__Activity__: Only the lines containing "print" should appear in the answer, copied from the listing below.

__Source information__:
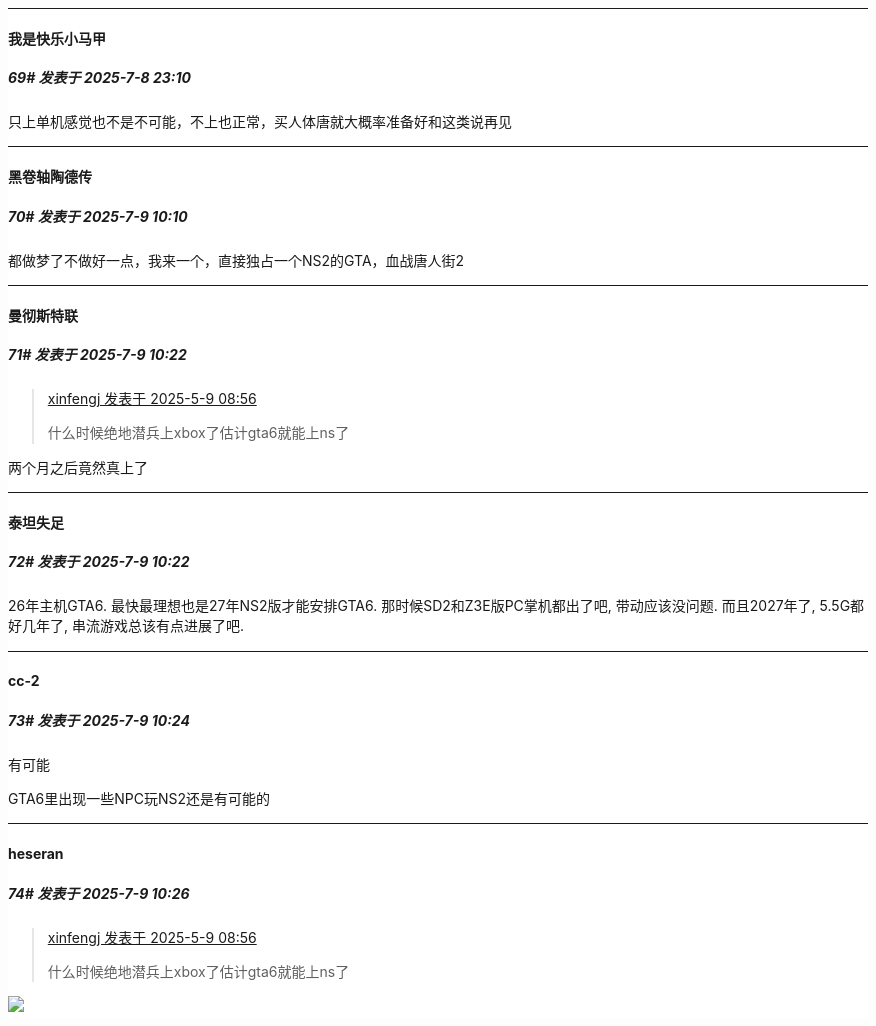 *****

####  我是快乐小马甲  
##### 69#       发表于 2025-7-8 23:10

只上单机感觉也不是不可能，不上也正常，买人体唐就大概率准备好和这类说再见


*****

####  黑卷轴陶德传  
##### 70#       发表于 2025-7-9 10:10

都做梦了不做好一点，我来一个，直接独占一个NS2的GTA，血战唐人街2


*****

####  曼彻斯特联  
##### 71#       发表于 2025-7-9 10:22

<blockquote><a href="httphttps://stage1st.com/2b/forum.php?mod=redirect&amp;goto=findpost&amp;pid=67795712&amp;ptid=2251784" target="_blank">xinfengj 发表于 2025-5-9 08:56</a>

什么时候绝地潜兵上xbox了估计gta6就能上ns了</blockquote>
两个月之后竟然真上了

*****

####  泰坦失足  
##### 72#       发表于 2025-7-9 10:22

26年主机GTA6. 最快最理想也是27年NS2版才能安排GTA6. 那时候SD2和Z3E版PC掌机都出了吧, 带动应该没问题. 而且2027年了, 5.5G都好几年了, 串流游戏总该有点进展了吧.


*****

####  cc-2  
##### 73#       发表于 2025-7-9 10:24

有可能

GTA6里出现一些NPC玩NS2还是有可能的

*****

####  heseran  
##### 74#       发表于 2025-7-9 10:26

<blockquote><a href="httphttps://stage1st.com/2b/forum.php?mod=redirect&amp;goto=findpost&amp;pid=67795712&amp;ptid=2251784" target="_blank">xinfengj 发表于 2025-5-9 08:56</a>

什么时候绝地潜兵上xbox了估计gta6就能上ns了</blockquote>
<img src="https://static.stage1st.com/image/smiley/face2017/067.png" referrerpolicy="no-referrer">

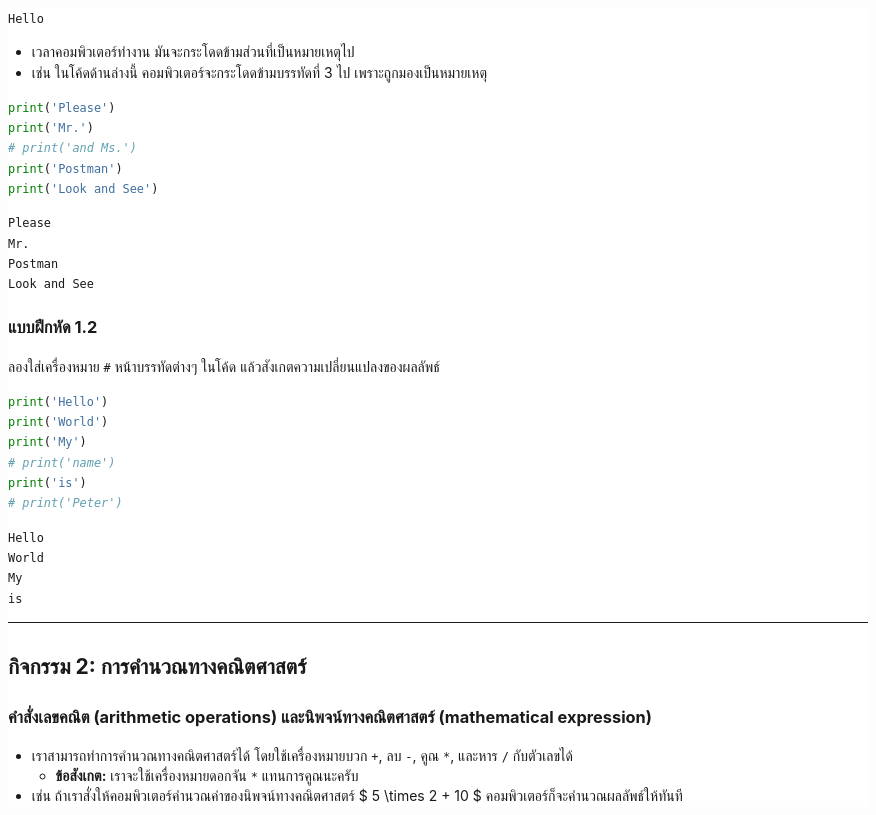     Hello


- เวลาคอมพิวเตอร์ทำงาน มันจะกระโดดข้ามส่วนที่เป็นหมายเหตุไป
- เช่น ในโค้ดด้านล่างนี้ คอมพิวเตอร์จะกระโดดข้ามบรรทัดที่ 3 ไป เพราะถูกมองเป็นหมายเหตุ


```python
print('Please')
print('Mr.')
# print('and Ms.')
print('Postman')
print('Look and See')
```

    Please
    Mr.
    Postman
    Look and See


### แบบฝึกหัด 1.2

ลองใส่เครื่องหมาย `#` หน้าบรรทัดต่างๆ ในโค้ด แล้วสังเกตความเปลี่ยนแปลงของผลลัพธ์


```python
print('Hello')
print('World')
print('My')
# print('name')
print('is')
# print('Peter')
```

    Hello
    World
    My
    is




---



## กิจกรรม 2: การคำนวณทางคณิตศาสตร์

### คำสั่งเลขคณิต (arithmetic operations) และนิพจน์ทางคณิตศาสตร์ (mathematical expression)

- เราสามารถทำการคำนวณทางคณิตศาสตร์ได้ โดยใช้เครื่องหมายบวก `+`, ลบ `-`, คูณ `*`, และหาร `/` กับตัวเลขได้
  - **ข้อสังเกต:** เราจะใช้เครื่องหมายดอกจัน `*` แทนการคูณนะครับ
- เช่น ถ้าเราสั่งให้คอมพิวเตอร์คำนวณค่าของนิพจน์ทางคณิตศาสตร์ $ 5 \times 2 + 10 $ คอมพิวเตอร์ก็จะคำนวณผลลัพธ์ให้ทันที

__Problem solution__:
print('Please')
print('Mr.')
# print('and Ms.')
print('Postman')
print('Look and See')
print('Hello')
print('World')
print('My')
# print('name')
print('is')
# print('Peter')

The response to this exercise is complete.